TASK STATEMENT:
Nothing outside the lines below from the one containing "This Github version" through the one containing "## Objective" is to be printed; print those exactly, ends included, and drop the pictures.

BEGIN

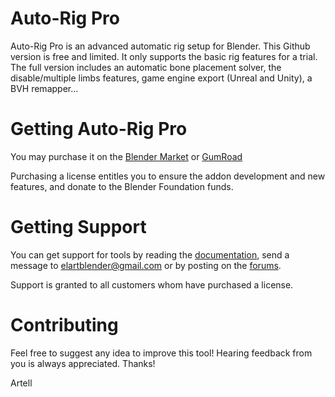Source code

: Auto-Rig Pro
==========

Auto-Rig Pro is an advanced automatic rig setup for Blender.
This Github version is free and limited. It only supports the basic rig features for a trial.
The full version includes an automatic bone placement solver, the disable/multiple limbs features, game engine export (Unreal and Unity), a BVH remapper...

# Getting Auto-Rig Pro
You may purchase it on the [Blender Market](https://blendermarket.com/products/auto-rig-pro?ref=46) or [GumRoad](https://gumroad.com/l/auto-rig-pro)

Purchasing a license entitles you to ensure the addon development and new features, and donate to the Blender Foundation funds.

# Getting Support
You can get support for tools by reading the [documentation](http://www.lucky3d.fr/auto-rig-pro/doc/), send a message to elartblender@gmail.com or by posting on the [forums](https://blenderartists.org/forum/showthread.php?404092-Auto-rig-Pro-update-2-66).

Support is granted to all customers whom have purchased a license.

# Contributing
Feel free to suggest any idea to improve this tool! Hearing feedback from you is always appreciated.
Thanks!

Artell
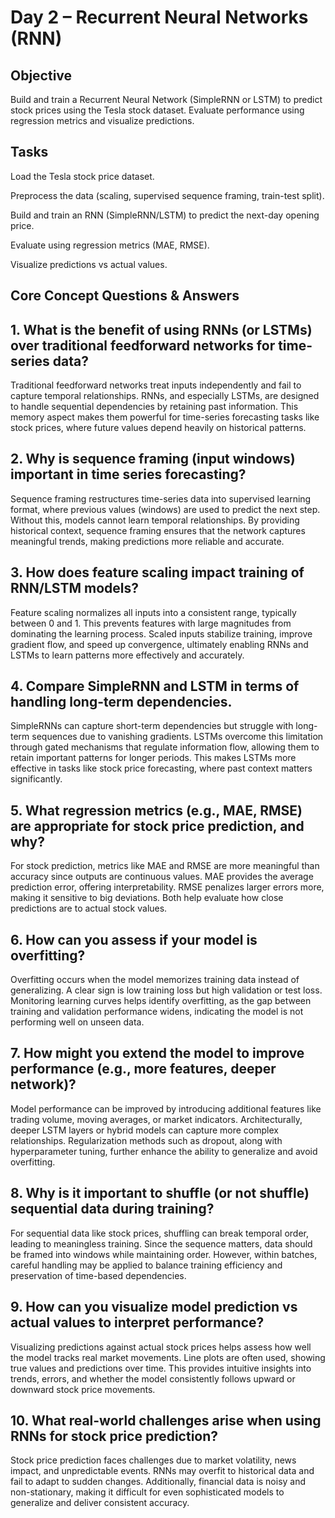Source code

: # Day 2 – Recurrent Neural Networks (RNN)
## Objective

Build and train a Recurrent Neural Network (SimpleRNN or LSTM) to predict stock prices using the Tesla stock dataset. Evaluate performance using regression metrics and visualize predictions.

## Tasks

Load the Tesla stock price dataset.

Preprocess the data (scaling, supervised sequence framing, train-test split).

Build and train an RNN (SimpleRNN/LSTM) to predict the next-day opening price.

Evaluate using regression metrics (MAE, RMSE).

Visualize predictions vs actual values.


## Core Concept Questions & Answers

## 1. What is the benefit of using RNNs (or LSTMs) over traditional feedforward networks for time-series data?
Traditional feedforward networks treat inputs independently and fail to capture temporal relationships. RNNs, and especially LSTMs, are designed to handle sequential dependencies by retaining past information. This memory aspect makes them powerful for time-series forecasting tasks like stock prices, where future values depend heavily on historical patterns.

## 2. Why is sequence framing (input windows) important in time series forecasting?
Sequence framing restructures time-series data into supervised learning format, where previous values (windows) are used to predict the next step. Without this, models cannot learn temporal relationships. By providing historical context, sequence framing ensures that the network captures meaningful trends, making predictions more reliable and accurate.

## 3. How does feature scaling impact training of RNN/LSTM models?
Feature scaling normalizes all inputs into a consistent range, typically between 0 and 1. This prevents features with large magnitudes from dominating the learning process. Scaled inputs stabilize training, improve gradient flow, and speed up convergence, ultimately enabling RNNs and LSTMs to learn patterns more effectively and accurately.

## 4. Compare SimpleRNN and LSTM in terms of handling long-term dependencies.
SimpleRNNs can capture short-term dependencies but struggle with long-term sequences due to vanishing gradients. LSTMs overcome this limitation through gated mechanisms that regulate information flow, allowing them to retain important patterns for longer periods. This makes LSTMs more effective in tasks like stock price forecasting, where past context matters significantly.

## 5. What regression metrics (e.g., MAE, RMSE) are appropriate for stock price prediction, and why?
For stock prediction, metrics like MAE and RMSE are more meaningful than accuracy since outputs are continuous values. MAE provides the average prediction error, offering interpretability. RMSE penalizes larger errors more, making it sensitive to big deviations. Both help evaluate how close predictions are to actual stock values.

## 6. How can you assess if your model is overfitting?
Overfitting occurs when the model memorizes training data instead of generalizing. A clear sign is low training loss but high validation or test loss. Monitoring learning curves helps identify overfitting, as the gap between training and validation performance widens, indicating the model is not performing well on unseen data.

## 7. How might you extend the model to improve performance (e.g., more features, deeper network)?
Model performance can be improved by introducing additional features like trading volume, moving averages, or market indicators. Architecturally, deeper LSTM layers or hybrid models can capture more complex relationships. Regularization methods such as dropout, along with hyperparameter tuning, further enhance the ability to generalize and avoid overfitting.

## 8. Why is it important to shuffle (or not shuffle) sequential data during training?
For sequential data like stock prices, shuffling can break temporal order, leading to meaningless training. Since the sequence matters, data should be framed into windows while maintaining order. However, within batches, careful handling may be applied to balance training efficiency and preservation of time-based dependencies.

## 9. How can you visualize model prediction vs actual values to interpret performance?
Visualizing predictions against actual stock prices helps assess how well the model tracks real market movements. Line plots are often used, showing true values and predictions over time. This provides intuitive insights into trends, errors, and whether the model consistently follows upward or downward stock price movements.

## 10. What real-world challenges arise when using RNNs for stock price prediction?
Stock price prediction faces challenges due to market volatility, news impact, and unpredictable events. RNNs may overfit to historical data and fail to adapt to sudden changes. Additionally, financial data is noisy and non-stationary, making it difficult for even sophisticated models to generalize and deliver consistent accuracy.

END

RESPONSE TO THE EXERCISE:
This Github version is free and limited. It only supports the basic rig features for a trial.
The full version includes an automatic bone placement solver, the disable/multiple limbs features, game engine export (Unreal and Unity), a BVH remapper...

# Getting Auto-Rig Pro
You may purchase it on the [Blender Market](https://blendermarket.com/products/auto-rig-pro?ref=46) or [GumRoad](https://gumroad.com/l/auto-rig-pro)

Purchasing a license entitles you to ensure the addon development and new features, and donate to the Blender Foundation funds.

# Getting Support
You can get support for tools by reading the [documentation](http://www.lucky3d.fr/auto-rig-pro/doc/), send a message to elartblender@gmail.com or by posting on the [forums](https://blenderartists.org/forum/showthread.php?404092-Auto-rig-Pro-update-2-66).

Support is granted to all customers whom have purchased a license.

# Contributing
Feel free to suggest any idea to improve this tool! Hearing feedback from you is always appreciated.
Thanks!

Artell
Source code

: # Day 2 – Recurrent Neural Networks (RNN)
## Objective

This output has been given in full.